Save an `eim` object to a file

Description

This function saves an eim object to a specified file format. Supported formats are RDS, JSON, and CSV. The function dynamically extracts and saves all available attributes when exporting to JSON. If the prob field exists, it is saved when using CSV; otherwise, it yields an error.

Usage

save_eim(object, filename, ...)
save_eim(object, filename, ...)

Arguments

object

An eim object.

filename

A character string specifying the file path, including the desired file extension (.rds, .json, or .csv).

...

Additional arguments (currently unused but included for compatibility).

Details

If the file extension is RDS, the entire object is saved using saveRDS().
If the file extension is JSON, all available attributes of the object are stored in JSON format.
If the file extension is CSV:
- If the object contains a prob field, only that field is saved as a CSV.
- For parametric probabilities, the 3D array is flattened into a 2D matrix with rows for each ballot-box/group pair.
- Otherwise, returns an error.

Value

The function does not return anything explicitly but saves the object to the specified file.

Note

This function supports both non-parametric and parametric models. For parametric probabilities, the CSV output is a flattened matrix where rows correspond to ballot-box and group pairs.

Examples


model <- eim(X = matrix(1:9, 3, 3), W = matrix(1:9, 3, 3))

model <- run_em(model)

td <- tempdir()
out_rds <- file.path(td, "model_results.rds")
out_json <- file.path(td, "model_results.json")
out_csv <- file.path(td, "model_results.csv")

# Save as RDS
save_eim(model, filename = out_rds)

# Save as JSON
save_eim(model, filename = out_json)

# Save as CSV
save_eim(model, filename = out_csv)

# Remove the files
files <- c(out_rds, out_json, out_csv)
file.remove(files)


model <- eim(X = matrix(1:9, 3, 3), W = matrix(1:9, 3, 3))

model <- run_em(model)

td <- tempdir()
out_rds <- file.path(td, "model_results.rds")
out_json <- file.path(td, "model_results.json")
out_csv <- file.path(td, "model_results.csv")

# Save as RDS
save_eim(model, filename = out_rds)

# Save as JSON
save_eim(model, filename = out_json)

# Save as CSV
save_eim(model, filename = out_csv)

# Remove the files
files <- c(out_rds, out_json, out_csv)
file.remove(files)

Simulate an Election

Description

This function simulates an election by creating matrices representing candidate votes (X) and voters' demographic group (W) across a specified number of ballot-boxes. It either (i) receives as input or (ii) generates a probability matrix (prob), indicating how likely each demographic group is to vote for each candidate. It supports both non-parametric and parametric simulations; set num_covariates and num_districts greater than zero to generate V, real_alpha, and real_beta.

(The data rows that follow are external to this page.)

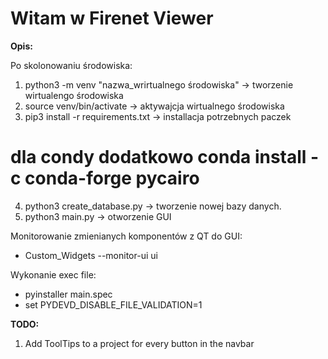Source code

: # Witam w  Firenet Viewer

**Opis:**

Po skolonowaniu środowiska:
1. python3 -m venv "nazwa_wrirtualnego środowiska" -> tworzenie wirtualengo środowiska
2. source venv/bin/activate -> aktywajcja wirtualnego środowiska
3. pip3 install -r requirements.txt -> installacja potrzebnych paczek
# dla condy dodatkowo conda install -c conda-forge pycairo
4. python3 create_database.py -> tworzenie nowej bazy danych.
5. python3 main.py -> otworzenie GUI 

Monitorowanie zmienianych komponentów z QT do GUI:
 * Custom_Widgets --monitor-ui ui

Wykonanie exec file: 
* pyinstaller main.spec
* set PYDEVD_DISABLE_FILE_VALIDATION=1

**TODO:**
1. Add ToolTips to a project for every button in the navbar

By default, the number of voters per ballot box (ballot_voters) is set to a vector of 100 with length num_ballots. You can optionally override this by providing a custom vector.

Optional parameters are available to control the distribution of votes:

group_proportions: A vector of length num_groups specifying the overall proportion of each demographic group. Entries must sum to one and be non-negative.
prob: A user-supplied probability matrix of dimension (num_groups $\times$ num_candidates). If provided, this matrix is used directly. Otherwise, voting probabilities for each group are drawn from a Dirichlet distribution.

Usage

simulate_election(
  num_ballots,
  num_candidates,
  num_groups,
  ballot_voters = rep(100, num_ballots),
  lambda = 0.5,
  seed = NULL,
  group_proportions = rep(1/num_groups, num_groups),
  prob = NULL,
  num_covariates = 0,
  num_districts = 0
)
simulate_election(
  num_ballots,
  num_candidates,
  num_groups,
  ballot_voters = rep(100, num_ballots),
  lambda = 0.5,
  seed = NULL,
  group_proportions = rep(1/num_groups, num_groups),
  prob = NULL,
  num_covariates = 0,
  num_districts = 0
)

Arguments

num_ballots

Number of ballot boxes (b).

num_candidates

Number of candidates (c).

num_groups

Number of demographic groups (g).

ballot_voters

A vector of length num_ballots representing the number of voters per ballot box. Defaults to rep(100, num_ballots).

lambda

A numeric value between 0 and 1 that represents the fraction of voters that are randomly assigned to ballot-boxes. The remaining voters are assigned sequentially according to their demographic group.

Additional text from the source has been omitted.